Escape Velocity
This is a day she hasn’t known to expect, when her husband will die. When she died, her husband brought her back; but when he dies, choking on a forkful of steak, she cannot do anything but watch. She cannot even open her mouth to tell him she’s sorry, she loves him, she’ll miss him, if these things are true. These are only the rules someone else has made for her: how men can bring the women they love back from death, how women can only watch the ones they’ve loved made continually more distant. She is the first woman, of all the women, to be made alone in this way. She is the first woman, of all the women, to reveal that there may be a bigger problem the world has failed to foresee—that a woman made undead will remain undead, even when there is no longer a man to care for her.
His family does not want her at the funeral. His son—her son—drives her to the Greyhound station and hands her a bus ticket. He does not help her board, and so it takes her several hours and attempts to be allowed on one of the buses, holding the hollow of her empty purse to her chest. She sits in the back, alone, next to the clogging aroma of the toilet. They drive all night, pausing one time at a rest stop, and she is not sure where she is going, and she remembers and then forgets her husband’s funeral, the fact that her own son does not want her there. She is watching the stilled landscape of childish pine trees when the driver shouts for her to get off, final stop, can you hear or are you deaf as well as dead? She has so many things she would like to say to this driver, but she takes her bag and stumbles from the bus, blinking, into the raw heat of the parking lot.
* * *
What to do, with the zombies who are still living not-living after their makers and caretakers have gone? Put them together, people decide, see what happens. A pop-up exhibit at Epcot, two dozen women wearing generationally-specific clothing, their hair in rollers or ironed straight or curled around the stink of rotting eggs. What do the women think? What do they feel? Not much, from what tourists can tell with their noses pressed to the plexiglass wall. The women walk in circles, stand before the stove, lean close to the television, dab fingers of salt to their tongues, sometimes look out through that wall. At times the women open their mouths to one another as if mouthing forgotten phrases. One woman, a pink foam curler knotted in her hair, stands with her nose to the glass, fingers pressed to her throat, as if she can see them all just on the other side. They can’t see us, the tourists assure one another, because they think it’s a mirror. One woman unbuttons her shirt just enough to reveal the DNR tattoo between the white lace cups of her bra: Do Not Return, Do Not Return. She stands with her head cocked to one side, watching them watch her, until a handler enters the scene.

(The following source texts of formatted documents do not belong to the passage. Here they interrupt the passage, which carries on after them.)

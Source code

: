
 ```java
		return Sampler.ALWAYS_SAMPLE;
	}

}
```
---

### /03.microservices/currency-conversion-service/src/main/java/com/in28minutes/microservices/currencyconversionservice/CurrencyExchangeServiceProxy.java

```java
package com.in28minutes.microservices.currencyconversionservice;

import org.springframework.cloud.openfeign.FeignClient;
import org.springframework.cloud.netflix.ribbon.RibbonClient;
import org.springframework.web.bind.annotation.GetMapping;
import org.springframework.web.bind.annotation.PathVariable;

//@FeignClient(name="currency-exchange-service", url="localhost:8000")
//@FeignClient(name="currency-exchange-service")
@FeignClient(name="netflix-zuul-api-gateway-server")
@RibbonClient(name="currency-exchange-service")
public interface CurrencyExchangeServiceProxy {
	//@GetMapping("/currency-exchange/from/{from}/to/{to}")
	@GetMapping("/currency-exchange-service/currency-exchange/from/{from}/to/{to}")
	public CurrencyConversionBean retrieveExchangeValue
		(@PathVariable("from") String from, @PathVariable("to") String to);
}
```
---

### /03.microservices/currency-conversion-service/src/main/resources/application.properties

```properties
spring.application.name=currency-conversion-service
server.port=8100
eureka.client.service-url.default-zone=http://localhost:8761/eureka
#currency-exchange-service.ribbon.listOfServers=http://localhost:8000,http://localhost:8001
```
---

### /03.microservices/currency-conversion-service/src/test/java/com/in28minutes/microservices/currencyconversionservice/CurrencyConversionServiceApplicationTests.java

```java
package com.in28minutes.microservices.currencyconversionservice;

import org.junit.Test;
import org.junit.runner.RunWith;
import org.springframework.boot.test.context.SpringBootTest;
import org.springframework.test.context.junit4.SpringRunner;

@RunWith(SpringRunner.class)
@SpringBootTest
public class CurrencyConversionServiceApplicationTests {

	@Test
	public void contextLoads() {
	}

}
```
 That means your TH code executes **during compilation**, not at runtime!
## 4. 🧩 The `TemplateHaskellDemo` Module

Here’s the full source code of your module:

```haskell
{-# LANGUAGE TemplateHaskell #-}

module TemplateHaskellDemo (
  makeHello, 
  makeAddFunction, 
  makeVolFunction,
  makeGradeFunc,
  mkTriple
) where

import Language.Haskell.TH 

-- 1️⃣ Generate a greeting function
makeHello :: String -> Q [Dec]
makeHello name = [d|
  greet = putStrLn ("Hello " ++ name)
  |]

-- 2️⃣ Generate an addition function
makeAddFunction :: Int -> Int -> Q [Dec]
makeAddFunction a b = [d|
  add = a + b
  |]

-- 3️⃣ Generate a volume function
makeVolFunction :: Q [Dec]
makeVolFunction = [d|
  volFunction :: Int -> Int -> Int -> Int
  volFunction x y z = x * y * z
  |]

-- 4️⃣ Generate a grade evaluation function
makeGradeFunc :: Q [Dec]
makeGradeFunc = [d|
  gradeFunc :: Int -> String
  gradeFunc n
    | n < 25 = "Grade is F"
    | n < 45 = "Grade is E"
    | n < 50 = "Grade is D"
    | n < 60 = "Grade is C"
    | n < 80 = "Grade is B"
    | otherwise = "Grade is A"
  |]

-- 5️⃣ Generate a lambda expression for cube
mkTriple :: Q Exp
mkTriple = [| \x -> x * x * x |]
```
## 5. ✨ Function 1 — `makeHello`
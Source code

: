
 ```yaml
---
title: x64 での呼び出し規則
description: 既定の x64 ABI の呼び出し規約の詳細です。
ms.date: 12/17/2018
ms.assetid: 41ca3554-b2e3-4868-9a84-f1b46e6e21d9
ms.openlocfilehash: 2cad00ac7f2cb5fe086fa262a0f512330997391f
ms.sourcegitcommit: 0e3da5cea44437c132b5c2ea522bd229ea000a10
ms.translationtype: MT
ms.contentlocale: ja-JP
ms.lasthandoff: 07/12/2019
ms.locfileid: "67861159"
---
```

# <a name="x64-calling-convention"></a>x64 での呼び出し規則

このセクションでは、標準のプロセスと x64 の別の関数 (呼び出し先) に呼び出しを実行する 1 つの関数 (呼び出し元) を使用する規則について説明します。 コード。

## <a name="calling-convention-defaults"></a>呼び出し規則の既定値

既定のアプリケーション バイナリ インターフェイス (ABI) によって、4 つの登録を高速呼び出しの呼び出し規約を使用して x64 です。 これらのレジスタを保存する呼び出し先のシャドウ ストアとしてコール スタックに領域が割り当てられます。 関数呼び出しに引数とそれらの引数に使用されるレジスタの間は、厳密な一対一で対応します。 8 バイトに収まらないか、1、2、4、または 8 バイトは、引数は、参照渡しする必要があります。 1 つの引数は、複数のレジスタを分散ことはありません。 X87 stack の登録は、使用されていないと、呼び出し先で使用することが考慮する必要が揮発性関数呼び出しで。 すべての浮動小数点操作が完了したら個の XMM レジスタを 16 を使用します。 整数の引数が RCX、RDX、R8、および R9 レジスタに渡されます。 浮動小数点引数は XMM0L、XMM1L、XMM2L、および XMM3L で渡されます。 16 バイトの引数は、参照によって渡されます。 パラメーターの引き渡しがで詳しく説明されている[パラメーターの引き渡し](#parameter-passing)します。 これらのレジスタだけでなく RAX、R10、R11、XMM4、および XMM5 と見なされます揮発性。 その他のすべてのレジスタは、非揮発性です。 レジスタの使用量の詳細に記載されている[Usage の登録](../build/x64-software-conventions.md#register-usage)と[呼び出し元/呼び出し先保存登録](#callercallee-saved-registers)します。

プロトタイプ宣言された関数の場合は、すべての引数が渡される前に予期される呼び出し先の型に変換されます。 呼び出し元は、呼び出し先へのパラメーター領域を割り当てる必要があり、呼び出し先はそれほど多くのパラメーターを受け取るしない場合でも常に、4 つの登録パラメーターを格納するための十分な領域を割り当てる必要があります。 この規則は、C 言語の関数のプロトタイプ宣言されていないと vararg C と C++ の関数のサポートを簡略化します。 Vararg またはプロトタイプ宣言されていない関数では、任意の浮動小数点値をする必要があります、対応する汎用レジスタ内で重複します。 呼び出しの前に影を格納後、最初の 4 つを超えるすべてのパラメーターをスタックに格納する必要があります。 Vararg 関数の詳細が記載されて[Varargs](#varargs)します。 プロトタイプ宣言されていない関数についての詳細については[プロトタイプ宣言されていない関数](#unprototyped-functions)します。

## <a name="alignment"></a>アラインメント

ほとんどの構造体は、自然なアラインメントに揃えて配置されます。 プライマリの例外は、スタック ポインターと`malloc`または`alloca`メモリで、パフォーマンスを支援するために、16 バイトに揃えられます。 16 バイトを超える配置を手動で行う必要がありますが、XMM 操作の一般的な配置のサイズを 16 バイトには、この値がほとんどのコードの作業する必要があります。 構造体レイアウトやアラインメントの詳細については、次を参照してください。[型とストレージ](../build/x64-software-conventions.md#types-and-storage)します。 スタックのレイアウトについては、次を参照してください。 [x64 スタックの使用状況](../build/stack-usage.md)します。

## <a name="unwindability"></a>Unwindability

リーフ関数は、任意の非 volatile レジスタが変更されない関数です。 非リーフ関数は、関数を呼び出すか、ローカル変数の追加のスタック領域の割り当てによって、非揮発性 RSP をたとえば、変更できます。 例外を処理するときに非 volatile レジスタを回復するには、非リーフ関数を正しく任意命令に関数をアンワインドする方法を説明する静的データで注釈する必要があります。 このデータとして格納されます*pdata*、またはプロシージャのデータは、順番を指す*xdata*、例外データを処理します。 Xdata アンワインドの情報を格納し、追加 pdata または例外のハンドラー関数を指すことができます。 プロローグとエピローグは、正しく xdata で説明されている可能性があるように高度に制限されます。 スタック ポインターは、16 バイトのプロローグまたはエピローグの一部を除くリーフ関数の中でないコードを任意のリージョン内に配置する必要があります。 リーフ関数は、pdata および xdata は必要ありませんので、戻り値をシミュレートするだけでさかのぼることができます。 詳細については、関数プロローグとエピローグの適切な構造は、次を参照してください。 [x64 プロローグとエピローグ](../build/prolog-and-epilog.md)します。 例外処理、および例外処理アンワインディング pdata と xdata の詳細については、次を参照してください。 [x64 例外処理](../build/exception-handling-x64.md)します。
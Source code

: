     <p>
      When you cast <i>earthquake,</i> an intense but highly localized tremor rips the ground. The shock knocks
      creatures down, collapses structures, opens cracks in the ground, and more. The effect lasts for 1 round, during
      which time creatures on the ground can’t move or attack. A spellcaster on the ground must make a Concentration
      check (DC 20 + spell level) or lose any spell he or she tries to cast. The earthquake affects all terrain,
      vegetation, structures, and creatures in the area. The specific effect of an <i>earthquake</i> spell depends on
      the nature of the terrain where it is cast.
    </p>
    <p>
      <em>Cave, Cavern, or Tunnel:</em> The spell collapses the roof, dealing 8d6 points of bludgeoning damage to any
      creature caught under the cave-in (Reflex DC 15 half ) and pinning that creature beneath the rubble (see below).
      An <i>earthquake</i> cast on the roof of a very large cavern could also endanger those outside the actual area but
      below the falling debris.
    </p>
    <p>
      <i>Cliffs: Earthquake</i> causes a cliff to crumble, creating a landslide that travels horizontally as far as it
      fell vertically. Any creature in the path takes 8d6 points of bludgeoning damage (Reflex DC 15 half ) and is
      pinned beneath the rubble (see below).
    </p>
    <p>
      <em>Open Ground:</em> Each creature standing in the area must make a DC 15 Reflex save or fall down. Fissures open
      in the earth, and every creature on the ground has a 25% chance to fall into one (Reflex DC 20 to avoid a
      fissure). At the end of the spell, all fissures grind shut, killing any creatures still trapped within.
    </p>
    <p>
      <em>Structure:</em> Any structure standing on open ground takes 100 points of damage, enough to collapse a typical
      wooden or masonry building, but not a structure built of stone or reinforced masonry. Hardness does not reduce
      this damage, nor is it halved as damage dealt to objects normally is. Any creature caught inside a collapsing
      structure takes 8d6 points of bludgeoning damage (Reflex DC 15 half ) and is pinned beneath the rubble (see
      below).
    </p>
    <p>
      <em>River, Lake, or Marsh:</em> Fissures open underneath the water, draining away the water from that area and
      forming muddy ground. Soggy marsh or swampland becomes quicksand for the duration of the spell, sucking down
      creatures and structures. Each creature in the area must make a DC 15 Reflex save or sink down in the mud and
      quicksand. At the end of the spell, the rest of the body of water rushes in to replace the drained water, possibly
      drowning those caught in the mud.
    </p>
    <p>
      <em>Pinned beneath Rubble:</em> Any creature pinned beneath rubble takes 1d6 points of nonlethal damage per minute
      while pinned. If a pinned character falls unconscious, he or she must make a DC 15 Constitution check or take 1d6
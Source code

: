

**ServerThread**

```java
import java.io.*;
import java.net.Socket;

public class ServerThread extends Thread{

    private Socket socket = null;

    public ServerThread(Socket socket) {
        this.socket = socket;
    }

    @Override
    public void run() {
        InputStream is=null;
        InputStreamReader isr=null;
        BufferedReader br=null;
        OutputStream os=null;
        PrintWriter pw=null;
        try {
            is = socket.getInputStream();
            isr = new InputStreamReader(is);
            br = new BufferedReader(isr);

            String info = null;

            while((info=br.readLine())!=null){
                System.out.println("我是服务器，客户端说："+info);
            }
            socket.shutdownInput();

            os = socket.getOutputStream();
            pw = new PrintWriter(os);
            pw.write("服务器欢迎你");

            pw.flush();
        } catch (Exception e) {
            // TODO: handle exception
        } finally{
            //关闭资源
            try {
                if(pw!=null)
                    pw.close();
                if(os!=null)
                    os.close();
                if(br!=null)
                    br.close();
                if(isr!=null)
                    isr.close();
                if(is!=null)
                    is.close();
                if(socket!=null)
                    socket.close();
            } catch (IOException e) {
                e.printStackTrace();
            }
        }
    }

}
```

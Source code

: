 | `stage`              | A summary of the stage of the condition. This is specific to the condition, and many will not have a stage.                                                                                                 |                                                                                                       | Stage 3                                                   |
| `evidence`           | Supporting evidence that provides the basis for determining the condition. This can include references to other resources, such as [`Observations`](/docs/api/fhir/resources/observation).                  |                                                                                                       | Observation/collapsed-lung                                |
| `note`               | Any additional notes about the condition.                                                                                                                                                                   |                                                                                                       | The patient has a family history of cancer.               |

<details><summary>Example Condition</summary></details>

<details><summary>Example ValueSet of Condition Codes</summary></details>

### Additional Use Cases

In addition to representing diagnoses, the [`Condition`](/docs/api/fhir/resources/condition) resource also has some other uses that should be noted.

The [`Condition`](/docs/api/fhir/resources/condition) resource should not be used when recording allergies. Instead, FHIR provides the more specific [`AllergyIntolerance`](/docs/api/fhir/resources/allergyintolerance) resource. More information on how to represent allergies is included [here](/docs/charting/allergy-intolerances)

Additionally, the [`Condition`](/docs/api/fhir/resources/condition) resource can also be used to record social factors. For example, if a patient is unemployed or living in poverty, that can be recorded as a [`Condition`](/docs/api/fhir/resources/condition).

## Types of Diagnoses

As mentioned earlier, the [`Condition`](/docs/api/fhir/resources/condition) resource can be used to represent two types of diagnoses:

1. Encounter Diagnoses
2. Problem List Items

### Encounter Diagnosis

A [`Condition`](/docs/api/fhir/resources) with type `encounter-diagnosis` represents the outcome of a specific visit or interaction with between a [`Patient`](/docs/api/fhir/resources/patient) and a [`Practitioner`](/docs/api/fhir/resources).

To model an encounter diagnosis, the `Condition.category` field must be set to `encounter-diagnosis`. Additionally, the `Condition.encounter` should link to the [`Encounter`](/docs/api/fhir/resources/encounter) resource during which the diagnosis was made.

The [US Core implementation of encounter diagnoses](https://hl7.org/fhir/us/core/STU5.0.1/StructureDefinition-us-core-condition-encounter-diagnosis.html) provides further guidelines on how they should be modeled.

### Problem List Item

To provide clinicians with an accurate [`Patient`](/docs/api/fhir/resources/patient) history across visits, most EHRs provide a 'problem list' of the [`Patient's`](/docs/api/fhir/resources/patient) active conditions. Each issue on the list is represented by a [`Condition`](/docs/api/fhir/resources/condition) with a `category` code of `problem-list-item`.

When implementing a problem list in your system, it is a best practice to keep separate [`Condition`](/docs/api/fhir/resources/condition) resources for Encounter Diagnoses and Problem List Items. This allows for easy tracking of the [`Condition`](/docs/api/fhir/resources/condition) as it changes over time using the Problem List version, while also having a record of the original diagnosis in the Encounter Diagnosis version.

He turns her from the crowd, buttons and safety pins her shirt. How many of the tourists have their own tattoos on chests, arms, necks, detailing instructions for their afterlife? The zombies weren’t clear enough, these tourist women tell themselves as they drive home with their husbands and children. They didn’t make their wishes well-known, they could have been louder, they could have been more explicit. The only women who are remade as zombies are the ones who want it, somehow. These are the things every woman knows even as she imagines herself with hands pressed to that plexiglass screen.
* * *
Next to the bus station is a diner where she carries a cup of lukewarm coffee to her mouth again and again. There are some habits she has retained from life: this, a fondness for Rocky Road ice cream, always washing her hands before a meal in a restaurant. Things that no longer hold any pleasure or meaning. A man spins on one of the treacherous, wobbling stools, and tells her a story about his morning at work. And then you wouldn’t believe—, turning her face so she can watch him imitate his manager. It’s so rare, he tells her, to find a woman these days who will just sit and listen. She stares at the waitress, who is inspecting a key lime pie on its stand and refusing to look her way. When she finally leaves, not having paid, the man follows her through the parking lot and onto the road, he grabs at her arm, he reminds her that she has nothing to lose, she’s already dead, she’s already dead. What difference would it make, to spend a little time with him.
* * *
One night they break out of Epcot and find their way to Orlando, stumbling down the shoulders of highways beneath billboards bearing their own faces. They stand unsmiling at bars, tilting glasses of wine to their cracked lips. Just another curiosity, nothing to see here. Enough wine and their brains fog in a way that feels pleasant and natural. This is a way they used to feel, they think as they let the alcohol swim across the shallowed surface of their minds. Locating memories so vague they might be imagined: of happy hours and wine-fueled dinners and sticky-floored college parties, all these nights they never knew they would long for. For the surety of their own lives pulsing beneath their fingertips, the warmth of their own exhalations. When the bars close they roam the streets, stumble apart from one another and take themselves in smaller groups to Disney World or Universal Studios or the Kennedy Space Center. They stand with hands pressed to the railing, gazing up at a suspended rocket, looking like they are caught in a dream, if they can still dream.
* * *
He drives her farther and farther from the rest stop, he won’t stop talking, he is a man who likes the sound of his own voice. He hates her, she knows. What she is. There is something in the turn of his lip, the way his eyes flick to her continuously, that reminds her of the husband whose image she has been unable to locate since his death. Nights spent in pretended rest at his side, his snores studding the walls, dreading the moment when he will wake and look at her and turn away. As if it is her fault she has been made this way, as if this was a life she wanted. Day after day doing the cooking, cleaning, grocery shopping, never sleeping, like she has not noticed all the ways she’s been unmade. I made a mistake—she remembers him saying this once, like it was an apology. When the man is checking the traffic at a stop sign she opens the door and falls from the truck. This is another thing that could be a mistake. The man yelling, a car honking, but she is walking away. She has already forgotten him.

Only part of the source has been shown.